Degradation of heterotrimeric Galpha(o) subunits via the proteosome pathway is induced by the hsp90-specific compound geldanamycin.

One mechanism utilized by cells to maintain signaling pathways is to regulate the levels of specific signal transduction proteins. The compound geldanamycin (GA) specifically interacts with heat shock protein 90 (hsp90) complexes and has been widely utilized to study the role of hsp90 in modulating the function of signaling proteins. In this study, we used GA to demonstrate that levels of heterotrimeric Galpha subunits can be regulated through interactions with hsp90. In a dose-dependent manner, GA significantly reduced the steady state levels of endogenous Galpha(o) expression in two cell lines (PC12 and GH3) and had a similar effect on Galpha(o) transiently expressed in COS cells.

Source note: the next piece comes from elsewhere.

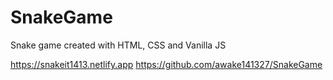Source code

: # SnakeGame
Snake game created with HTML, CSS and Vanilla JS

https://snakeit1413.netlify.app
https://github.com/awake141327/SnakeGame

Galpha(o) synthesis and degradation was studied in PC12 cells and in transiently transfected COS cells. (35)S labeling followed by immunoprecipitation demonstrated no effect of GA on the rate of Galpha(o) synthesis, but GA accelerated degradation of Galpha(o) in both PC12 cells and COS cells. The use of inhibitors, including lactacystin (a proteosome-specific inhibitor), suggests that Galpha(o) is predominantly degraded through the proteosome pathway. In vitro translated (35)S-labeled Galpha(o) could be detected in hsp90 immunoprecipitates, and this interaction did not require N-terminal myristoylation. Taken together, these results suggest that heterotrimeric Galpha(o) subunits are protected from degradation by interaction with hsp90 and that the interaction of Galpha subunits with heat shock proteins may be a general mechanism for regulating Galpha levels in the cell.